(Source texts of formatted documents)
********

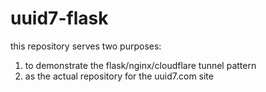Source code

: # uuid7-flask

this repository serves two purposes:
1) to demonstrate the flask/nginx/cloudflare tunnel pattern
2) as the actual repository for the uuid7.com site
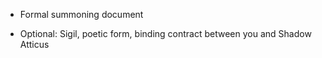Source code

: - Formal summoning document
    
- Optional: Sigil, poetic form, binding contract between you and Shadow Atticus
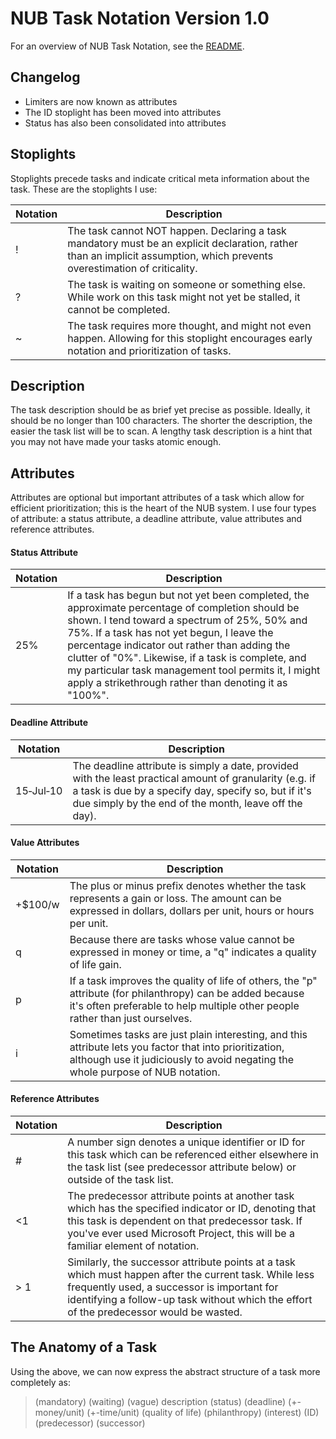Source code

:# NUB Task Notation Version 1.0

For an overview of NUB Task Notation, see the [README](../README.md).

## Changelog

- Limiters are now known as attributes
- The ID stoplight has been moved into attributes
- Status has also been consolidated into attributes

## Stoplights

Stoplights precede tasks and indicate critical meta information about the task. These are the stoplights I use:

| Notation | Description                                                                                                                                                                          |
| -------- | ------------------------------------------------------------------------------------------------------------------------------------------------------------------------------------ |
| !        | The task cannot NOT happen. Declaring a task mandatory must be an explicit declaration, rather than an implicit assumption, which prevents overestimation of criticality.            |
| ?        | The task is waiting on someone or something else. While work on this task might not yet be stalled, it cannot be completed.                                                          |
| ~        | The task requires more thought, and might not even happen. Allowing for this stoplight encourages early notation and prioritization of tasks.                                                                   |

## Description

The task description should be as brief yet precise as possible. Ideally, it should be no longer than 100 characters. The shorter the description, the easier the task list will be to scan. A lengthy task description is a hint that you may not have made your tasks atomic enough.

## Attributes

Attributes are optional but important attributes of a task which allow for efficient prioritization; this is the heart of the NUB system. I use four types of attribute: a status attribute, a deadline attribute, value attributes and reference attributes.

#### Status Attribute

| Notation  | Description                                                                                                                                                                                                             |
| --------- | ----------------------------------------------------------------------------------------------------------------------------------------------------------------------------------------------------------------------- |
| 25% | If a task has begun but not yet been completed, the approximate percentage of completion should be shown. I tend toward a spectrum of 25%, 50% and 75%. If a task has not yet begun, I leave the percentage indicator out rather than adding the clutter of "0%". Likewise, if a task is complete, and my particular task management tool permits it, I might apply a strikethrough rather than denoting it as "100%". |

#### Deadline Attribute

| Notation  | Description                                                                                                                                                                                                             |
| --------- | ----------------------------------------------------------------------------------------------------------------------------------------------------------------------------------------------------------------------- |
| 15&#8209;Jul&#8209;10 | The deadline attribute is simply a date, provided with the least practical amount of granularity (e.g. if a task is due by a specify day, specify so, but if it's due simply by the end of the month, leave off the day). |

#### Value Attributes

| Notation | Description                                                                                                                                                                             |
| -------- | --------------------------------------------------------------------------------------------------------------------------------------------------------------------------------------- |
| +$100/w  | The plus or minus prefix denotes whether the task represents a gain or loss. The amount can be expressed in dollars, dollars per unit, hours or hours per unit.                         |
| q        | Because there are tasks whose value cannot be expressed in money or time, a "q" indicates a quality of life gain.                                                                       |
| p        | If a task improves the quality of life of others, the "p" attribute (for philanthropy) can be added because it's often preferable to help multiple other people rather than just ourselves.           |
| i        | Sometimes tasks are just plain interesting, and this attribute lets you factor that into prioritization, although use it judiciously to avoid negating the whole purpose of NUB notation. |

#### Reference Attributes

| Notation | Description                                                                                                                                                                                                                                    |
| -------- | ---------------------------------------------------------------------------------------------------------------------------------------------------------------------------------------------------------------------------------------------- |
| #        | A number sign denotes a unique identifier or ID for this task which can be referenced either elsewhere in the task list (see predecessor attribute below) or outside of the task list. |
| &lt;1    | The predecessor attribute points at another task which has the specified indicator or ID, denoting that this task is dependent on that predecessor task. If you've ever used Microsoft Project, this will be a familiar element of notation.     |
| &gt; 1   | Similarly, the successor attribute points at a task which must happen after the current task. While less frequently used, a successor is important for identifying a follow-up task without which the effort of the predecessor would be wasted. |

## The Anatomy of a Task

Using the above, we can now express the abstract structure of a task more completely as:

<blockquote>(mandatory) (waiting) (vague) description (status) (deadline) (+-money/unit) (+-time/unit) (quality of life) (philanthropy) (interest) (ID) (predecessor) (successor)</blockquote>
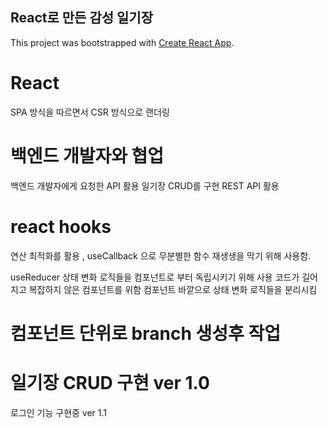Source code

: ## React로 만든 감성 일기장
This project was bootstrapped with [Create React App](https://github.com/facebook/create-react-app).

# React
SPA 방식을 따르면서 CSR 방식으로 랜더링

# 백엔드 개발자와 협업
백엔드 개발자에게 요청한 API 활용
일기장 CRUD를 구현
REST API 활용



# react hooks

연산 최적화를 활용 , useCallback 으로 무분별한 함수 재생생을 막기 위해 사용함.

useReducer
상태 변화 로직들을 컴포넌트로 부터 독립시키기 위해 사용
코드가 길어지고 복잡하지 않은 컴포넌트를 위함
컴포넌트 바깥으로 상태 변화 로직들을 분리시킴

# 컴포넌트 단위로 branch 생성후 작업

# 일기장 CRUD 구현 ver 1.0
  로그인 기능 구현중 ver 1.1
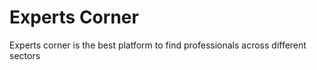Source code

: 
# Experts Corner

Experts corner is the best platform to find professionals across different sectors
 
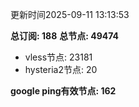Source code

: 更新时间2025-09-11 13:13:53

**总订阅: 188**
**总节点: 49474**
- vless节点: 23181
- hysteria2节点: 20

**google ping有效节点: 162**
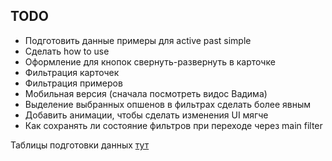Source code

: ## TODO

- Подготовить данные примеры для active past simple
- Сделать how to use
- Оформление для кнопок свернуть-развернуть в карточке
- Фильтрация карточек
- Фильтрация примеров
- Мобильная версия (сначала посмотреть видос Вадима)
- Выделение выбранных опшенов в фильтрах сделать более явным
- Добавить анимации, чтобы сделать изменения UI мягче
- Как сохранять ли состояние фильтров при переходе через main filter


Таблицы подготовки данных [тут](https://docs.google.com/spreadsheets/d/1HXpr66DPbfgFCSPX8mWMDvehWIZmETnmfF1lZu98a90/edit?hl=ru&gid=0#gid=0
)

********

→ Work task
Set down every entry above verbatim, without pictures.

→ Answer to the exercise
Source code

: # uuid7-flask

this repository serves two purposes:
1) to demonstrate the flask/nginx/cloudflare tunnel pattern
2) as the actual repository for the uuid7.com site
Source code

: - Formal summoning document
    
- Optional: Sigil, poetic form, binding contract between you and Shadow Atticus
Source code

:# NUB Task Notation Version 1.0

For an overview of NUB Task Notation, see the [README](../README.md).

## Changelog

- Limiters are now known as attributes
- The ID stoplight has been moved into attributes
- Status has also been consolidated into attributes

## Stoplights

Stoplights precede tasks and indicate critical meta information about the task. These are the stoplights I use:

| Notation | Description                                                                                                                                                                          |
| -------- | ------------------------------------------------------------------------------------------------------------------------------------------------------------------------------------ |
| !        | The task cannot NOT happen. Declaring a task mandatory must be an explicit declaration, rather than an implicit assumption, which prevents overestimation of criticality.            |
| ?        | The task is waiting on someone or something else. While work on this task might not yet be stalled, it cannot be completed.                                                          |
| ~        | The task requires more thought, and might not even happen. Allowing for this stoplight encourages early notation and prioritization of tasks.                                                                   |

## Description

The task description should be as brief yet precise as possible. Ideally, it should be no longer than 100 characters. The shorter the description, the easier the task list will be to scan. A lengthy task description is a hint that you may not have made your tasks atomic enough.

## Attributes

Attributes are optional but important attributes of a task which allow for efficient prioritization; this is the heart of the NUB system. I use four types of attribute: a status attribute, a deadline attribute, value attributes and reference attributes.

#### Status Attribute

| Notation  | Description                                                                                                                                                                                                             |
| --------- | ----------------------------------------------------------------------------------------------------------------------------------------------------------------------------------------------------------------------- |
| 25% | If a task has begun but not yet been completed, the approximate percentage of completion should be shown. I tend toward a spectrum of 25%, 50% and 75%. If a task has not yet begun, I leave the percentage indicator out rather than adding the clutter of "0%". Likewise, if a task is complete, and my particular task management tool permits it, I might apply a strikethrough rather than denoting it as "100%". |

#### Deadline Attribute

| Notation  | Description                                                                                                                                                                                                             |
| --------- | ----------------------------------------------------------------------------------------------------------------------------------------------------------------------------------------------------------------------- |
| 15&#8209;Jul&#8209;10 | The deadline attribute is simply a date, provided with the least practical amount of granularity (e.g. if a task is due by a specify day, specify so, but if it's due simply by the end of the month, leave off the day). |

#### Value Attributes

| Notation | Description                                                                                                                                                                             |
| -------- | --------------------------------------------------------------------------------------------------------------------------------------------------------------------------------------- |
| +$100/w  | The plus or minus prefix denotes whether the task represents a gain or loss. The amount can be expressed in dollars, dollars per unit, hours or hours per unit.                         |
| q        | Because there are tasks whose value cannot be expressed in money or time, a "q" indicates a quality of life gain.                                                                       |
| p        | If a task improves the quality of life of others, the "p" attribute (for philanthropy) can be added because it's often preferable to help multiple other people rather than just ourselves.           |
| i        | Sometimes tasks are just plain interesting, and this attribute lets you factor that into prioritization, although use it judiciously to avoid negating the whole purpose of NUB notation. |

#### Reference Attributes

| Notation | Description                                                                                                                                                                                                                                    |
| -------- | ---------------------------------------------------------------------------------------------------------------------------------------------------------------------------------------------------------------------------------------------- |
| #        | A number sign denotes a unique identifier or ID for this task which can be referenced either elsewhere in the task list (see predecessor attribute below) or outside of the task list. |
| &lt;1    | The predecessor attribute points at another task which has the specified indicator or ID, denoting that this task is dependent on that predecessor task. If you've ever used Microsoft Project, this will be a familiar element of notation.     |
| &gt; 1   | Similarly, the successor attribute points at a task which must happen after the current task. While less frequently used, a successor is important for identifying a follow-up task without which the effort of the predecessor would be wasted. |

## The Anatomy of a Task

Using the above, we can now express the abstract structure of a task more completely as:

<blockquote>(mandatory) (waiting) (vague) description (status) (deadline) (+-money/unit) (+-time/unit) (quality of life) (philanthropy) (interest) (ID) (predecessor) (successor)</blockquote>
Source code

: ## React로 만든 감성 일기장
This project was bootstrapped with [Create React App](https://github.com/facebook/create-react-app).

# React
SPA 방식을 따르면서 CSR 방식으로 랜더링

# 백엔드 개발자와 협업
백엔드 개발자에게 요청한 API 활용
일기장 CRUD를 구현
REST API 활용



# react hooks

연산 최적화를 활용 , useCallback 으로 무분별한 함수 재생생을 막기 위해 사용함.

useReducer
상태 변화 로직들을 컴포넌트로 부터 독립시키기 위해 사용
코드가 길어지고 복잡하지 않은 컴포넌트를 위함
컴포넌트 바깥으로 상태 변화 로직들을 분리시킴

# 컴포넌트 단위로 branch 생성후 작업

# 일기장 CRUD 구현 ver 1.0
  로그인 기능 구현중 ver 1.1
Source code

: 
# Experts Corner

Experts corner is the best platform to find professionals across different sectors
 
Source code

: 更新时间2025-09-11 13:13:53

**总订阅: 188**
**总节点: 49474**
- vless节点: 23181
- hysteria2节点: 20

**google ping有效节点: 162**
Source code

: ## TODO

- Подготовить данные примеры для active past simple
- Сделать how to use
- Оформление для кнопок свернуть-развернуть в карточке
- Фильтрация карточек
- Фильтрация примеров
- Мобильная версия (сначала посмотреть видос Вадима)
- Выделение выбранных опшенов в фильтрах сделать более явным
- Добавить анимации, чтобы сделать изменения UI мягче
- Как сохранять ли состояние фильтров при переходе через main filter


Таблицы подготовки данных [тут](https://docs.google.com/spreadsheets/d/1HXpr66DPbfgFCSPX8mWMDvehWIZmETnmfF1lZu98a90/edit?hl=ru&gid=0#gid=0
)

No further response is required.